The American Institute of Architects (AIA) in Seattle announced the winners of its 67th annual honors last week, recognizing projects that Washington architects have worked on over the past year.
Eighteen designs were selected from 133 submissions, both built and conceptual. This includes the winners of the Honor Awards and the Energy in Design Award, who go to projects that feature first-class design but also make a significant contribution to energy savings.
AIA Seattle accepts both built and conceptual submissions, but ultimately only a few concepts were selected for honorable mentions: a wooden tower and an idea that gives new meaning to the tree-lined street.
The jury consisted of J. Meejin Yoon, head of architecture at MIT; distinguished architect Robert Harris; and KPMP founding architect Shirley Blumberg.
Here’s what honors took.
Prizes of honor
The University of Washington West Campus Fund, which was completed in early 2017,[ed] the idea of what infrastructure projects can be, ”says the AIA. The sustainability-oriented project supplies this part of the campus with both cooling and emergency power.

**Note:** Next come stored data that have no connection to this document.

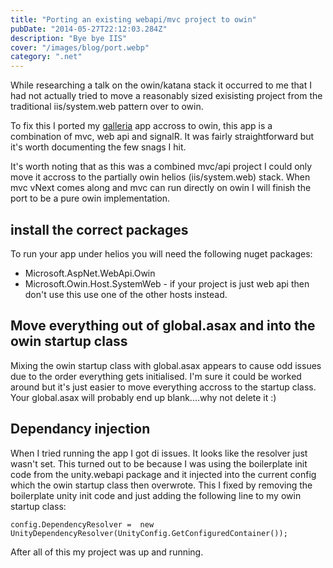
 ```yaml
---
title: "Porting an existing webapi/mvc project to owin"
pubDate: "2014-05-27T22:12:03.284Z"
description: "Bye bye IIS"
cover: "/images/blog/port.webp"
category: ".net"
---
```


While researching a talk on the owin/katana stack it occurred to me that I had not actually tried to move a reasonably sized exisisting project from the traditional iis/system.web pattern over to owin.

To fix this I ported my [galleria](https://github.com/stevejhiggs/Galleria) app accross to owin, this app is a combination of mvc, web api and signalR. It was fairly straightforward but it's worth documenting the few snags I hit.

It's worth noting that as this was a combined mvc/api project I could only move it accross to the partially owin helios (iis/system.web) stack. When mvc vNext comes along and mvc can run directly on owin I will finish the port to be a pure owin implementation.

## install the correct packages

To run your app under helios you will need the following nuget packages:

- Microsoft.AspNet.WebApi.Owin
- Microsoft.Owin.Host.SystemWeb - if your project is just web api then don't use this use one of the other hosts instead.

## Move everything out of global.asax and into the owin startup class

Mixing the owin startup class with global.asax appears to cause odd issues due to the order everything gets initialised. I'm sure it could be worked around but it's just easier to move everything accross to the startup class. Your global.asax will probably end up blank....why not delete it :)

## Dependancy injection

When I tried running the app I got di issues. It looks like the resolver just wasn't set. This turned out to be because I was using the boilerplate init code from the unity.webapi package and it injected into the current config which the owin startup class then overwrote. This I fixed by removing the boilerplate unity init code and just adding the following line to my owin startup class:

    config.DependencyResolver =  new UnityDependencyResolver(UnityConfig.GetConfiguredContainer());

After all of this my project was up and running.
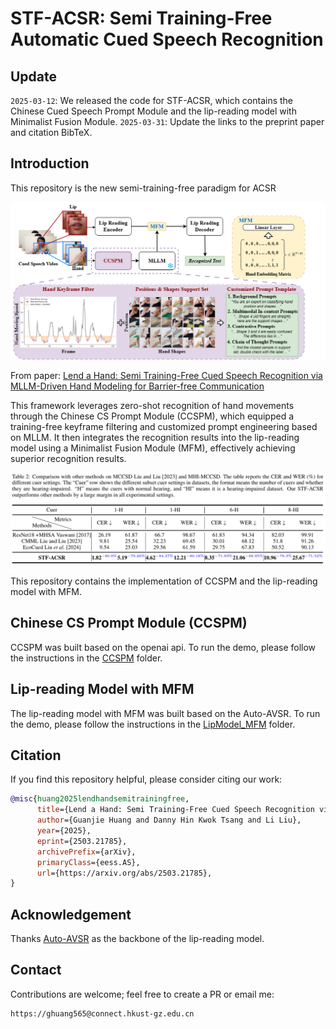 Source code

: # STF-ACSR: Semi Training-Free Automatic Cued Speech Recognition
 
## Update
`2025-03-12`: We released the code for STF-ACSR, which contains the Chinese Cued Speech Prompt Module and the lip-reading model with Minimalist Fusion Module.
`2025-03-31`: Update the links to the preprint paper and citation BibTeX.

## Introduction
This repository is the new semi-training-free paradigm for ACSR

<div align="center"><img src="doc/framework.png" width="640"/></div>

From paper: [Lend a Hand: Semi Training-Free Cued Speech Recognition via MLLM-Driven Hand Modeling for Barrier-free Communication](https://arxiv.org/abs/2503.21785)

This framework leverages zero-shot recognition of hand movements through the Chinese CS Prompt Module (CCSPM), which equipped a training-free keyframe 
filtering and customized prompt engineering based on MLLM. It then integrates the recognition results into the lip-reading model using a Minimalist Fusion Module (MFM), effectively achieving superior recognition results.


<div align="center"><img src="doc/results.jpg" width="640"/></div>

This repository contains the implementation of CCSPM and the lip-reading model with MFM.


## Chinese CS Prompt Module (CCSPM)
CCSPM was built based on the openai api. To run the demo, please follow the instructions in the [CCSPM](./CCSPM) folder.


## Lip-reading Model with MFM
The lip-reading model with MFM was built based on the Auto-AVSR. To run the demo, please follow the instructions in the [LipModel_MFM](./LipModel_MFM) folder.

## Citation

If you find this repository helpful, please consider citing our work:

```bibtex
@misc{huang2025lendhandsemitrainingfree,
      title={Lend a Hand: Semi Training-Free Cued Speech Recognition via MLLM-Driven Hand Modeling for Barrier-free Communication}, 
      author={Guanjie Huang and Danny Hin Kwok Tsang and Li Liu},
      year={2025},
      eprint={2503.21785},
      archivePrefix={arXiv},
      primaryClass={eess.AS},
      url={https://arxiv.org/abs/2503.21785}, 
}
```


## Acknowledgement

Thanks [Auto-AVSR](https://github.com/mpc001/Visual_Speech_Recognition_for_Multiple_Languages) as the backbone of the lip-reading model.


## Contact

Contributions are welcome; feel free to create a PR or email me:

```
https://ghuang565@connect.hkust-gz.edu.cn
```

The project was completed by the Miller Hull Partnership.
The only residential project to win the highest honors, a MW Works designed house in Magnolia, was built for clients looking for a “strong connection with nature”. It has strategic windows to maximize daylight and a passive ventilation system. Like MW’s other residential projects, it features a modern design made from natural materials that appears to be inspired by mid-century houses.
Miller Hull renovated the Renton Library, which was built over a bridge in 1966 – but unfortunately with small windows and a restrictive design. The project involved opening up the space, revealing industrial details, and adding floor-to-ceiling, energy-efficient windows to enjoy views of the Cedar River.

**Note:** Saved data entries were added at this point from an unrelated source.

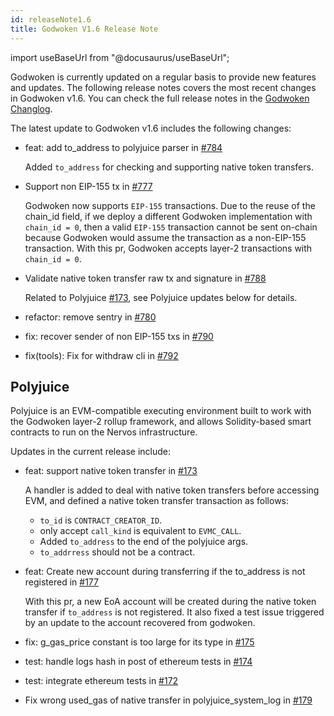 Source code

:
 ```yaml
---
id: releaseNote1.6
title: Godwoken V1.6 Release Note
---
```


import useBaseUrl from "@docusaurus/useBaseUrl";

Godwoken is currently updated on a regular basis to provide new features and updates. The following release notes covers the most recent changes in Godwoken v1.6. You can check the full release notes in the [Godwoken Changlog](https://github.com/godwokenrises/godwoken/blob/develop/CHANGELOG.md).

The latest update to Godwoken v1.6 includes the following changes:

- feat: add to_address to polyjuice parser in [#784](https://github.com/godwokenrises/godwoken/pull/784)

  Added `to_address` for checking and supporting native token transfers.

- Support non EIP-155 tx in [#777](https://github.com/godwokenrises/godwoken/pull/777)

  Godwoken now supports `EIP-155` transactions. Due to the reuse of the chain_id field, if we deploy a different Godwoken implementation with `chain_id = 0`, then a valid `EIP-155` transaction cannot be sent on-chain because Godwoken would assume the transaction as a non-EIP-155 transaction. With this pr, Godwoken accepts layer-2 transactions with `chain_id = 0`. 

- Validate native token transfer raw tx and signature in [#788](https://github.com/godwokenrises/godwoken/pull/788)

  Related to Polyjuice [#173](https://github.com/godwokenrises/godwoken-polyjuice/pull/173), see Polyjuice updates below for details. 


- refactor: remove sentry in [#780](https://github.com/godwokenrises/godwoken/pull/780)

- fix: recover sender of non EIP-155 txs in [#790](https://github.com/godwokenrises/godwoken/pull/790)

- fix(tools): Fix for withdraw cli in [#792](https://github.com/godwokenrises/godwoken/pull/792)

## Polyjuice

Polyjuice is an EVM-compatible executing environment built to work with the Godwoken layer-2 rollup framework, and allows Solidity-based smart contracts to run on the Nervos infrastructure.

Updates in the current release include:

- feat: support native token transfer in [#173](https://github.com/godwokenrises/godwoken-polyjuice/pull/173)

  A handler is added to deal with native token transfers before accessing EVM, and defined a native token transfer transaction as follows:

     - `to_id` is `CONTRACT_CREATOR_ID`.
     - only accept `call_kind` is equivalent to `EVMC_CALL`.
     - Added `to_address` to the end of the polyjuice args.
     - `to_addrress` should not be a contract.

- feat: Create new account during transferring if the to_address is not registered in [#177](https://github.com/godwokenrises/godwoken-polyjuice/pull/177)

  With this pr, a new EoA account will be created during the native token transfer if `to_address` is not registered. It also fixed a test issue triggered by an update to the account recovered from godwoken.

- fix: g_gas_price constant is too large for its type in [#175](https://github.com/godwokenrises/godwoken-polyjuice/pull/175)

- test: handle logs hash in post of ethereum tests in [#174](https://github.com/godwokenrises/godwoken-polyjuice/pull/174)

- test: integrate ethereum tests in [#172](https://github.com/godwokenrises/godwoken-polyjuice/pull/172)

- Fix wrong used_gas of native transfer in polyjuice_system_log in [#179](https://github.com/godwokenrises/godwoken-polyjuice/pull/179)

NBBJ is busy building skyscrapers in Seattle and elsewhere, but that hasn’t stopped him from building this ultra-sustainable science building – the Integrated Research and Innovation Center – at the University of Idaho. The design allows flexibility between different laboratory types. The building on its own is quite innovative: it is self-shading, reduces heat and receives LEED Gold certification.
Energy in Design Awards
For the Eden Hall campus at Chatham University in Pennsylvania, Mithun wanted to create the first net positive energy campus – that is, generate more energy than it consumes. Passively designed buildings are only part of the strategy, which also includes an aquaculture facility that produces fish sustainably. Constructed wetlands provide wastewater treatment. The dorms have rainwater collection, photovoltaic sunscreen and rainwater harvesting.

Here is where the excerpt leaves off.